§ Work required
Output the data that follows, keeping every line identical.
⟨
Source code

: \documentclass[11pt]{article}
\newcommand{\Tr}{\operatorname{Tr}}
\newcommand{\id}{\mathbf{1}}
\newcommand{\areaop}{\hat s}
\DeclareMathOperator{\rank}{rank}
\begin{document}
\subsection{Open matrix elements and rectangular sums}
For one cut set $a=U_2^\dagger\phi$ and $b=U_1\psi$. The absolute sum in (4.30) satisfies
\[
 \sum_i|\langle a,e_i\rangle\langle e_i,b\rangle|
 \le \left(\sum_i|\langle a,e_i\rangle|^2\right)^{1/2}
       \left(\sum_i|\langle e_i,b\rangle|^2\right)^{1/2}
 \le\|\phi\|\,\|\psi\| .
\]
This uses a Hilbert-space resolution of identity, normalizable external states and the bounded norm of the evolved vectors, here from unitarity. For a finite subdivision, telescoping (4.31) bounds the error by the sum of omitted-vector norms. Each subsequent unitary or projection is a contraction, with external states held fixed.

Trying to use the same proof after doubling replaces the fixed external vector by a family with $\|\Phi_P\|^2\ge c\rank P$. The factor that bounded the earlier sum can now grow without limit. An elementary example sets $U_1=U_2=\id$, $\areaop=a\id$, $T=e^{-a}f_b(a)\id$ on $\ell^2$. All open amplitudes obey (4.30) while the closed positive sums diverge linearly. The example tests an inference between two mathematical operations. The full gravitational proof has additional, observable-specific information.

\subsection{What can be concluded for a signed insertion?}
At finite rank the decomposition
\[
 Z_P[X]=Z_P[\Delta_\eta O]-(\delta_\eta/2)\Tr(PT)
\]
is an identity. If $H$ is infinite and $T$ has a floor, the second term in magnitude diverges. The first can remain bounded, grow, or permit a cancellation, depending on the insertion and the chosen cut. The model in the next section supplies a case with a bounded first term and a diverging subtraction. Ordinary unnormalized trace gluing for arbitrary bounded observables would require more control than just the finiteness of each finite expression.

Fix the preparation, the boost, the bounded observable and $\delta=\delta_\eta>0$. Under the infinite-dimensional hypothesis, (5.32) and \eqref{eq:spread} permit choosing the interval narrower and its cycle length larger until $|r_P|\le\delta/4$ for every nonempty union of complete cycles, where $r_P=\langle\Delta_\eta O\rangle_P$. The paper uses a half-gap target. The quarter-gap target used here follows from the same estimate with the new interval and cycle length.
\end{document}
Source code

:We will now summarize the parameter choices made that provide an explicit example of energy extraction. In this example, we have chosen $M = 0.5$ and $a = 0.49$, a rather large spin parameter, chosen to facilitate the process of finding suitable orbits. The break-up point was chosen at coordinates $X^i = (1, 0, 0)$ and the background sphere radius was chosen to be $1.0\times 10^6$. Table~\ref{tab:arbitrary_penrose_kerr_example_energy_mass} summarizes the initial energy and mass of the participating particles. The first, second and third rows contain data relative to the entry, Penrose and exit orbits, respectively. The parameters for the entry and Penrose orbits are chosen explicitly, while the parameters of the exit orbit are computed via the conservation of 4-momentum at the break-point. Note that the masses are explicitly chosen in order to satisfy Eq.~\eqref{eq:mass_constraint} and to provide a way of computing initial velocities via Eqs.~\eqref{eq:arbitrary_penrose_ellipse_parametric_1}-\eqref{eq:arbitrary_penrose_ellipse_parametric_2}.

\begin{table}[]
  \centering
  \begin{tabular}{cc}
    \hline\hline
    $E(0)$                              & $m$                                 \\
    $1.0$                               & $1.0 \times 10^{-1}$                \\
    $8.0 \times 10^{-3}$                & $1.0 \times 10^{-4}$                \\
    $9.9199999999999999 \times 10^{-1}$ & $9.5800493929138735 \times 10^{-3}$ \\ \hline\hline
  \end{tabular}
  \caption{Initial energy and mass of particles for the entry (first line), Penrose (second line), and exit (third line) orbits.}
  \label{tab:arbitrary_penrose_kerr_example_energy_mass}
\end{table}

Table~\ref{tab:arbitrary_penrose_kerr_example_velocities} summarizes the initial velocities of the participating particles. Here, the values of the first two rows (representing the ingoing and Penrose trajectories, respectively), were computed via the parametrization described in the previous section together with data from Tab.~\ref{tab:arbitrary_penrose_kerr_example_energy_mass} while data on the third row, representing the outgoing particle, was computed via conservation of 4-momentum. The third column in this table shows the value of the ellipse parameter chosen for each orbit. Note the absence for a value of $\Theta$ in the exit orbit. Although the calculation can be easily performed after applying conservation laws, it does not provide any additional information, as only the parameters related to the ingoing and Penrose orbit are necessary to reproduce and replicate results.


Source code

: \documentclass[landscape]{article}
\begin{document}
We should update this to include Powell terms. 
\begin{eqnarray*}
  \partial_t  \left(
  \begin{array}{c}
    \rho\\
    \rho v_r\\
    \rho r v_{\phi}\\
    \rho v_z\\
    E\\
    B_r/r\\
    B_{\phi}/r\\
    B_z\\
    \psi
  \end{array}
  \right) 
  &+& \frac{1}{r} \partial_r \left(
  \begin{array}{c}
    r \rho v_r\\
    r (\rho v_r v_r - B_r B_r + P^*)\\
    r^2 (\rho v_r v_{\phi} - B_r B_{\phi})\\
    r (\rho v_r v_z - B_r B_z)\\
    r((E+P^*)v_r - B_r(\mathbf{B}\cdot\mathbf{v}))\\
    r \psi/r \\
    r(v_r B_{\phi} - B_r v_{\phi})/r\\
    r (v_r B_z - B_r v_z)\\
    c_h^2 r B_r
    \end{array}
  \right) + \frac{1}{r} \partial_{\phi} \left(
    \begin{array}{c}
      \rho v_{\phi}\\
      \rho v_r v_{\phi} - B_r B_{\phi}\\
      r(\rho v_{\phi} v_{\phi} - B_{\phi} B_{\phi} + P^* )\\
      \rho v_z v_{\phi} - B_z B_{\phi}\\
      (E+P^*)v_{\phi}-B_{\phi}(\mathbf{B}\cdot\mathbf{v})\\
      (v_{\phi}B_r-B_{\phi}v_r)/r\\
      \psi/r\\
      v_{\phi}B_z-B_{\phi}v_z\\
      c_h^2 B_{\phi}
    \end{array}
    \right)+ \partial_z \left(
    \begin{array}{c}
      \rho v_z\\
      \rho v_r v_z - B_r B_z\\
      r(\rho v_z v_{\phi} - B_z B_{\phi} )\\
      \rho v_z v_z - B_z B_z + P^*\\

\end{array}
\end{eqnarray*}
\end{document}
⟩
§ Expected answer
Source code

: \documentclass[11pt]{article}
\newcommand{\Tr}{\operatorname{Tr}}
\newcommand{\id}{\mathbf{1}}
\newcommand{\areaop}{\hat s}
\DeclareMathOperator{\rank}{rank}
\begin{document}
\subsection{Open matrix elements and rectangular sums}
For one cut set $a=U_2^\dagger\phi$ and $b=U_1\psi$. The absolute sum in (4.30) satisfies
\[
 \sum_i|\langle a,e_i\rangle\langle e_i,b\rangle|
 \le \left(\sum_i|\langle a,e_i\rangle|^2\right)^{1/2}
       \left(\sum_i|\langle e_i,b\rangle|^2\right)^{1/2}
 \le\|\phi\|\,\|\psi\| .
\]
This uses a Hilbert-space resolution of identity, normalizable external states and the bounded norm of the evolved vectors, here from unitarity. For a finite subdivision, telescoping (4.31) bounds the error by the sum of omitted-vector norms. Each subsequent unitary or projection is a contraction, with external states held fixed.

Trying to use the same proof after doubling replaces the fixed external vector by a family with $\|\Phi_P\|^2\ge c\rank P$. The factor that bounded the earlier sum can now grow without limit. An elementary example sets $U_1=U_2=\id$, $\areaop=a\id$, $T=e^{-a}f_b(a)\id$ on $\ell^2$. All open amplitudes obey (4.30) while the closed positive sums diverge linearly. The example tests an inference between two mathematical operations. The full gravitational proof has additional, observable-specific information.

\subsection{What can be concluded for a signed insertion?}
At finite rank the decomposition
\[
 Z_P[X]=Z_P[\Delta_\eta O]-(\delta_\eta/2)\Tr(PT)
\]
is an identity. If $H$ is infinite and $T$ has a floor, the second term in magnitude diverges. The first can remain bounded, grow, or permit a cancellation, depending on the insertion and the chosen cut. The model in the next section supplies a case with a bounded first term and a diverging subtraction. Ordinary unnormalized trace gluing for arbitrary bounded observables would require more control than just the finiteness of each finite expression.

Fix the preparation, the boost, the bounded observable and $\delta=\delta_\eta>0$. Under the infinite-dimensional hypothesis, (5.32) and \eqref{eq:spread} permit choosing the interval narrower and its cycle length larger until $|r_P|\le\delta/4$ for every nonempty union of complete cycles, where $r_P=\langle\Delta_\eta O\rangle_P$. The paper uses a half-gap target. The quarter-gap target used here follows from the same estimate with the new interval and cycle length.
\end{document}
Source code

:We will now summarize the parameter choices made that provide an explicit example of energy extraction. In this example, we have chosen $M = 0.5$ and $a = 0.49$, a rather large spin parameter, chosen to facilitate the process of finding suitable orbits. The break-up point was chosen at coordinates $X^i = (1, 0, 0)$ and the background sphere radius was chosen to be $1.0\times 10^6$. Table~\ref{tab:arbitrary_penrose_kerr_example_energy_mass} summarizes the initial energy and mass of the participating particles. The first, second and third rows contain data relative to the entry, Penrose and exit orbits, respectively. The parameters for the entry and Penrose orbits are chosen explicitly, while the parameters of the exit orbit are computed via the conservation of 4-momentum at the break-point. Note that the masses are explicitly chosen in order to satisfy Eq.~\eqref{eq:mass_constraint} and to provide a way of computing initial velocities via Eqs.~\eqref{eq:arbitrary_penrose_ellipse_parametric_1}-\eqref{eq:arbitrary_penrose_ellipse_parametric_2}.

\begin{table}[]
  \centering
  \begin{tabular}{cc}
    \hline\hline
    $E(0)$                              & $m$                                 \\
    $1.0$                               & $1.0 \times 10^{-1}$                \\
    $8.0 \times 10^{-3}$                & $1.0 \times 10^{-4}$                \\
    $9.9199999999999999 \times 10^{-1}$ & $9.5800493929138735 \times 10^{-3}$ \\ \hline\hline
  \end{tabular}
  \caption{Initial energy and mass of particles for the entry (first line), Penrose (second line), and exit (third line) orbits.}
  \label{tab:arbitrary_penrose_kerr_example_energy_mass}
\end{table}

Table~\ref{tab:arbitrary_penrose_kerr_example_velocities} summarizes the initial velocities of the participating particles. Here, the values of the first two rows (representing the ingoing and Penrose trajectories, respectively), were computed via the parametrization described in the previous section together with data from Tab.~\ref{tab:arbitrary_penrose_kerr_example_energy_mass} while data on the third row, representing the outgoing particle, was computed via conservation of 4-momentum. The third column in this table shows the value of the ellipse parameter chosen for each orbit. Note the absence for a value of $\Theta$ in the exit orbit. Although the calculation can be easily performed after applying conservation laws, it does not provide any additional information, as only the parameters related to the ingoing and Penrose orbit are necessary to reproduce and replicate results.


Source code

: \documentclass[landscape]{article}
\begin{document}
We should update this to include Powell terms. 
\begin{eqnarray*}
  \partial_t  \left(
  \begin{array}{c}
    \rho\\
    \rho v_r\\
    \rho r v_{\phi}\\
    \rho v_z\\
    E\\
    B_r/r\\
    B_{\phi}/r\\
    B_z\\
    \psi
  \end{array}
  \right) 
  &+& \frac{1}{r} \partial_r \left(
  \begin{array}{c}
    r \rho v_r\\
    r (\rho v_r v_r - B_r B_r + P^*)\\
    r^2 (\rho v_r v_{\phi} - B_r B_{\phi})\\
    r (\rho v_r v_z - B_r B_z)\\
    r((E+P^*)v_r - B_r(\mathbf{B}\cdot\mathbf{v}))\\
    r \psi/r \\
    r(v_r B_{\phi} - B_r v_{\phi})/r\\
    r (v_r B_z - B_r v_z)\\
    c_h^2 r B_r
    \end{array}
  \right) + \frac{1}{r} \partial_{\phi} \left(
    \begin{array}{c}
      \rho v_{\phi}\\
      \rho v_r v_{\phi} - B_r B_{\phi}\\
      r(\rho v_{\phi} v_{\phi} - B_{\phi} B_{\phi} + P^* )\\
      \rho v_z v_{\phi} - B_z B_{\phi}\\
      (E+P^*)v_{\phi}-B_{\phi}(\mathbf{B}\cdot\mathbf{v})\\
      (v_{\phi}B_r-B_{\phi}v_r)/r\\
      \psi/r\\
      v_{\phi}B_z-B_{\phi}v_z\\
      c_h^2 B_{\phi}
    \end{array}
    \right)+ \partial_z \left(
    \begin{array}{c}
      \rho v_z\\
      \rho v_r v_z - B_r B_z\\
      r(\rho v_z v_{\phi} - B_z B_{\phi} )\\
      \rho v_z v_z - B_z B_z + P^*\\

\end{array}
\end{eqnarray*}
\end{document}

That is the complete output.